The dogs had one of the hypnotized swordsmen cornered against a tree. Hank was fending off the other five when a war club struck him in the head and felled him to the ground. Still conscious, he held his sword in front of his bleeding supine body as two giants reared back for the kill.
Sadie charged and rammed one of Hank’s attackers. Althea shot another. Suddenly Sadie let out a chilling scream and Althea cried, “No!” as an enemy swordsman thrust his weapon into Sadie’s throat. The sword’s point pierced through Sadie’s neck and stopped within inches of Althea’s abdomen. The horse reared back on her hind legs and smashed her front hooves into her attacker, crushing his skull. Then Sadie cras
hed to the earth next to Hank with the hilt of the massive weapon sticking out of her bloody throat.

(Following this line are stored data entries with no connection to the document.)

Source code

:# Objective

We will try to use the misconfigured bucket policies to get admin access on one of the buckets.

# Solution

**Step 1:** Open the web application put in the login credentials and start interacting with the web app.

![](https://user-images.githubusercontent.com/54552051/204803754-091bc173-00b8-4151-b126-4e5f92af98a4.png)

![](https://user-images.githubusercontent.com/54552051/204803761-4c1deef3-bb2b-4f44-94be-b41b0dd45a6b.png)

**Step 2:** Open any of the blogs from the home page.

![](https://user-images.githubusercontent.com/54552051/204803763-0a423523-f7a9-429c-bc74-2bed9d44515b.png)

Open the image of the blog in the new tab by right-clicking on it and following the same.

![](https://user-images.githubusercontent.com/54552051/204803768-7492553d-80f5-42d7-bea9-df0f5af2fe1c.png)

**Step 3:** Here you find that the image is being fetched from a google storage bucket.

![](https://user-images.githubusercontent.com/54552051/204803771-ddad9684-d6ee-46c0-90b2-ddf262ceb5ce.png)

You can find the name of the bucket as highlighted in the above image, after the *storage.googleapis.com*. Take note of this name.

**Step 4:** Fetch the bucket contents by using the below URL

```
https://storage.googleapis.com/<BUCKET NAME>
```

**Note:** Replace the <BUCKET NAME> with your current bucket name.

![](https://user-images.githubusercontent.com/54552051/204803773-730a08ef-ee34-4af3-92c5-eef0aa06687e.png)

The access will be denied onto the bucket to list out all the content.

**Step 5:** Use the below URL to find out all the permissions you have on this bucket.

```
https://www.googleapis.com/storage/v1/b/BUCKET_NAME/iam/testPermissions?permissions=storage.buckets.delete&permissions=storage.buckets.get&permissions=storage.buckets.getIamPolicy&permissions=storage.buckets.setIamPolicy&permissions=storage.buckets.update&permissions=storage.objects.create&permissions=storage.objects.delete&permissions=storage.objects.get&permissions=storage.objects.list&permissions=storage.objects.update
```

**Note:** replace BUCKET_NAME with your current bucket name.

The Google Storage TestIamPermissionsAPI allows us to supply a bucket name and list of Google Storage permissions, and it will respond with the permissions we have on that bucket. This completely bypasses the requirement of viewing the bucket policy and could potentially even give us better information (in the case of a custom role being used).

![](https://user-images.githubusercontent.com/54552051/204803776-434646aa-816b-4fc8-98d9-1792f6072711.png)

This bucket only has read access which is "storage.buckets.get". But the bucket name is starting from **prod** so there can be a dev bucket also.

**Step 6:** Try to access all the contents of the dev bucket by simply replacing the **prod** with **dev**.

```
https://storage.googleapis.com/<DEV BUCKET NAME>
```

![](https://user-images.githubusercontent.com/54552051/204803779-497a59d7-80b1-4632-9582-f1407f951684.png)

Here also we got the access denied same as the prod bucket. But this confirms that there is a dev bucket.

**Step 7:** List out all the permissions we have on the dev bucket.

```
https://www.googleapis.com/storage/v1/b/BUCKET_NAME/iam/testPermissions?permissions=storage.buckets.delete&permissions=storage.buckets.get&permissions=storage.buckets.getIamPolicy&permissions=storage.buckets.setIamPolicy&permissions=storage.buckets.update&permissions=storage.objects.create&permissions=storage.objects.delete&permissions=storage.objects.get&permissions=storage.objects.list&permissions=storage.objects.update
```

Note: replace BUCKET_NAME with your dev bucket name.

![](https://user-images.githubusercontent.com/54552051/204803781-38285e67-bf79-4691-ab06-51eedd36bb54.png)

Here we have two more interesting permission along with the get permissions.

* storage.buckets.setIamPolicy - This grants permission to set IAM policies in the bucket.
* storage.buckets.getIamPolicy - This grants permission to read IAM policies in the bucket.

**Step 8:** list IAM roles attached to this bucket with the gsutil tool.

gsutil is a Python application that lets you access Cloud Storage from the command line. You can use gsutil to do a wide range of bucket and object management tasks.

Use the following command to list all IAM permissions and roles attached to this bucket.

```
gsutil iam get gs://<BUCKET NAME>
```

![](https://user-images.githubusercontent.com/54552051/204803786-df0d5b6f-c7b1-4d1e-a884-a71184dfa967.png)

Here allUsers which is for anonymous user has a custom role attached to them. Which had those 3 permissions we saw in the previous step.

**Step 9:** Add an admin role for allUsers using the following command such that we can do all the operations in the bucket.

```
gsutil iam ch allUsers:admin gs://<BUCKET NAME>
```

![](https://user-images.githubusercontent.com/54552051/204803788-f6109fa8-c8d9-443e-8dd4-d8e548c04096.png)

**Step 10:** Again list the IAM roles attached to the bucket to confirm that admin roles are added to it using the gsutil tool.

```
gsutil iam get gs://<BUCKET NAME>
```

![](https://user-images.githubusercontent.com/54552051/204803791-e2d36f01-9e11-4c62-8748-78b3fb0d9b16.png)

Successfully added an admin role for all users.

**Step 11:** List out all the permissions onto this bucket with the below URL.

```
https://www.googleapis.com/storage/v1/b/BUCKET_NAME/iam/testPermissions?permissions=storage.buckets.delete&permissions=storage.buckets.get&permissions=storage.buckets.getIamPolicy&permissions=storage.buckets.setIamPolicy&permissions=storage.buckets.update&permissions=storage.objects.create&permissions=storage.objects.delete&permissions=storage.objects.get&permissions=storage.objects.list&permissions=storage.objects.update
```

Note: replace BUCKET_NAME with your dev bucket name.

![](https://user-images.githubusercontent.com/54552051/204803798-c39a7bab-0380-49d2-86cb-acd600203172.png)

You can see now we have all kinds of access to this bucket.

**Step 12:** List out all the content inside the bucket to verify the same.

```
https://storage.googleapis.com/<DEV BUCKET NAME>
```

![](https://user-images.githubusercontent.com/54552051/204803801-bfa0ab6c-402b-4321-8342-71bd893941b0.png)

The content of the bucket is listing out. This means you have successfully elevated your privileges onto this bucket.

Althea rolled free and dragged the severely wounded Hank behind a rock wall. She unzipped her jacket, ripped her tee shirt from her body, and pressed the cloth against the deepest gash in his abdomen. Hank removed his belt and bound the blood-soaked rag to his body.
“Inject this,” groaned Hank. He pulled a fat plastic syringe from one of the pockets on his body armor marked with the word “X-Stat.” Althea placed the blunt end of the syringe into Hank’s open wound and pushed down on the plunger. Hundreds of tiny sponges squirted into Hank’s artery and the bleeding stopped in seconds. He gulped down the last of his water and threw his canteen on the ground.
“I’ll be okay,” Hank said.
Althea read the lie on his face. “Sure. You’ll be fine, Hank.”
They watched the three remaining crazed monsters howl with maniacal laughter at the wounded warhorse struggling on the ground. Sadie’s eyes bulged out. Her tongue hung from her gasping mouth. One of the savages grasped Sadie’s back legs in his huge hands and dragged her across the field. The other two crazed soldiers grabbed Sadie’s front hooves and they circled around in a demonic dance, whirling the horse above the ground between them.
“Oh my dear God,” said Althea. She started to rise up over the stone wall and Hank grabbed her belt and pulled her back down.
The three savages laughed and hummed that satanic buzz—they whirled around faster with the dying animal between them and hurled Sadie over the cliff.
“Go,” said Hank. “Get down to the water.”
Althea shook her head, tears streaming down her face.
“This is an order, soldier. You get down there now. Run.”
Althea clinched her teeth and shook both fists in protest, but she pushed herself up, took a runner’s stance, and sprinted to the nearest exfiltration point and jumped down the rocks.